[The problem] Your response should contain every line from the data below that holds the string "tuli".

§ §

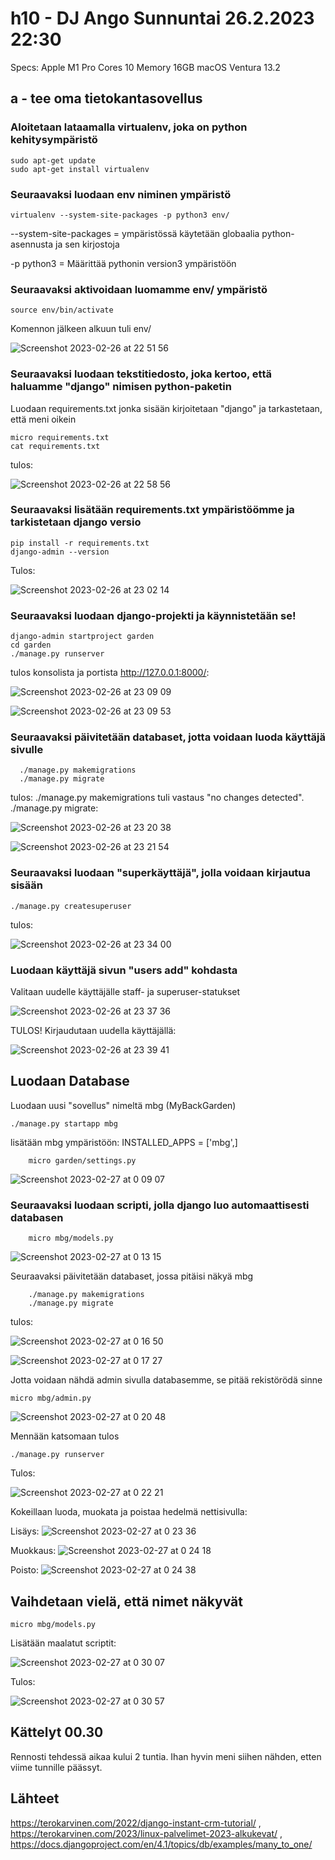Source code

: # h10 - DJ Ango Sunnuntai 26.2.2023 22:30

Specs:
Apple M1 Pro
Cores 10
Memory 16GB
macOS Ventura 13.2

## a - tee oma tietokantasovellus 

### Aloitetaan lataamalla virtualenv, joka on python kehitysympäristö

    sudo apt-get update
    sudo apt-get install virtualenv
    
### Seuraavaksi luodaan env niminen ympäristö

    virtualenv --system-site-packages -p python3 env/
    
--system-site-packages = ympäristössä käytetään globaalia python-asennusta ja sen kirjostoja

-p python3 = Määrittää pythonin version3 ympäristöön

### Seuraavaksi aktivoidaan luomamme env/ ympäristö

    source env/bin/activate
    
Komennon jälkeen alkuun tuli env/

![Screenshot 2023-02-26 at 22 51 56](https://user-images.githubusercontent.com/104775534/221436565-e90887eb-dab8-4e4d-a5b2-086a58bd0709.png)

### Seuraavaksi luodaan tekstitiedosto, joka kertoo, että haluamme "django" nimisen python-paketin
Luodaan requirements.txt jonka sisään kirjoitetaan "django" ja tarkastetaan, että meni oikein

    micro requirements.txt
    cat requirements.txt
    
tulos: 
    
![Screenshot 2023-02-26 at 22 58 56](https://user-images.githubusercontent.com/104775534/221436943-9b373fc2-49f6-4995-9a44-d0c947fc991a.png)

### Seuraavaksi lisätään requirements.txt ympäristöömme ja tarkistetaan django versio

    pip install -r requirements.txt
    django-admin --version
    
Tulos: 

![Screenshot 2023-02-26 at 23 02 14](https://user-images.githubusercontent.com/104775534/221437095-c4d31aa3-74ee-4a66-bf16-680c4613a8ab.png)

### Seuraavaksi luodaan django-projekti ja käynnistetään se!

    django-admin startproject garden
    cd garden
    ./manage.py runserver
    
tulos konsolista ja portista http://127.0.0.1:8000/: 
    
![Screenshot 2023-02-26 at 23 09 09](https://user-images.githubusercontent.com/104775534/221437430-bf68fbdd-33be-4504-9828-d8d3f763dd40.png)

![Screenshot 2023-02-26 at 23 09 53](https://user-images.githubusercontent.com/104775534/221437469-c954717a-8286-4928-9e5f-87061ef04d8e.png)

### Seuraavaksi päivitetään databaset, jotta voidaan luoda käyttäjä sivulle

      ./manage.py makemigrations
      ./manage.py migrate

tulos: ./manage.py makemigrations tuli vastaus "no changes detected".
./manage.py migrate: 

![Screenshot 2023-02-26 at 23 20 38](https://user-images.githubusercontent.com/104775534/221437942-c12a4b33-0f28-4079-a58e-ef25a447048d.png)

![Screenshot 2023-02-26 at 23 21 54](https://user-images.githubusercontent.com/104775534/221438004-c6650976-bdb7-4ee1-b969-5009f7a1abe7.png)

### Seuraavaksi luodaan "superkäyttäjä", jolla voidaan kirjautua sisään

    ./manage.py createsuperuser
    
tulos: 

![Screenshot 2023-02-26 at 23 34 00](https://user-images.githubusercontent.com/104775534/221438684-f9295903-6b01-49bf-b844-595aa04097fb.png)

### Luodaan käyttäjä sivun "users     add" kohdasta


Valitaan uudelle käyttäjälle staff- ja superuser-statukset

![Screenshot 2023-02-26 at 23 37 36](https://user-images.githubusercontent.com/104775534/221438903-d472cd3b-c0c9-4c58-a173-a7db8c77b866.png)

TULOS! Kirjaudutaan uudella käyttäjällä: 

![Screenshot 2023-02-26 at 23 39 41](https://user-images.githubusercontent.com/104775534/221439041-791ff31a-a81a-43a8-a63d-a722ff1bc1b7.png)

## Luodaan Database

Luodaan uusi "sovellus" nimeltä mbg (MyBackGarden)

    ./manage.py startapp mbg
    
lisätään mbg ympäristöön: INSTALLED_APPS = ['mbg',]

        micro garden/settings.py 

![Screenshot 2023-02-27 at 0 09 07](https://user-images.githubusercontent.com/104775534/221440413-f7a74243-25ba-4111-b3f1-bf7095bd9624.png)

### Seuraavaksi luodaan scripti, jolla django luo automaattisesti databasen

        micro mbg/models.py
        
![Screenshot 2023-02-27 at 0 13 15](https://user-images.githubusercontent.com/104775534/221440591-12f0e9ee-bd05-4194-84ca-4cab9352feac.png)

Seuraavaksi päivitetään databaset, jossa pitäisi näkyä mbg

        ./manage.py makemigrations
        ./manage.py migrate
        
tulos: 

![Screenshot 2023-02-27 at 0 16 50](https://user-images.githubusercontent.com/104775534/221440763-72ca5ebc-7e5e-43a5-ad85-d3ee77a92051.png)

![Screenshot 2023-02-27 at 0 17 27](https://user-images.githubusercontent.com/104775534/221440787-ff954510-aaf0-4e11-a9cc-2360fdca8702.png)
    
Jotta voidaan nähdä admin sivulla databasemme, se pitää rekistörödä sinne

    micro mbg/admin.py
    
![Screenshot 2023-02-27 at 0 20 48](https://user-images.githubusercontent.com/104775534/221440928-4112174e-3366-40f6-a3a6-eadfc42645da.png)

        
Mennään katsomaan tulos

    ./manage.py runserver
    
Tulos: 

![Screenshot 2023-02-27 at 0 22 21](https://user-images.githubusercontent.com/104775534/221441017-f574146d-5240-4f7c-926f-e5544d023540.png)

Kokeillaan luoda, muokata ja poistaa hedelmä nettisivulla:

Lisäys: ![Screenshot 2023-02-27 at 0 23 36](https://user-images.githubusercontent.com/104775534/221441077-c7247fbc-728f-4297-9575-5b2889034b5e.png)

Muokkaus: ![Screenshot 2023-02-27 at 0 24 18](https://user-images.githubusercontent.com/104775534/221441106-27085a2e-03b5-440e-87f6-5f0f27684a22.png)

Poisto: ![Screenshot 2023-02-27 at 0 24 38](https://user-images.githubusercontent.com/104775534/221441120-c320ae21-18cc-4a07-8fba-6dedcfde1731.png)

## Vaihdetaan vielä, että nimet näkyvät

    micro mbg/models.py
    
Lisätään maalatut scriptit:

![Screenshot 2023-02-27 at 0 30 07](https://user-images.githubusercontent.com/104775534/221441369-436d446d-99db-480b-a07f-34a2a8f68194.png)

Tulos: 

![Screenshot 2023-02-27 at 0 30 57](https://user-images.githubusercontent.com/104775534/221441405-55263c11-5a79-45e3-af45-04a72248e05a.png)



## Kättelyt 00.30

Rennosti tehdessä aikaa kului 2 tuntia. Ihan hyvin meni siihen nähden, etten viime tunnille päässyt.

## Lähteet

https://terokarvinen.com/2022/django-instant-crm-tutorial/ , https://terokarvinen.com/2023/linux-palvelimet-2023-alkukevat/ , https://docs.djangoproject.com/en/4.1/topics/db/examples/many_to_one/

§ §

[Task answer]
Komennon jälkeen alkuun tuli env/
tulos: ./manage.py makemigrations tuli vastaus "no changes detected".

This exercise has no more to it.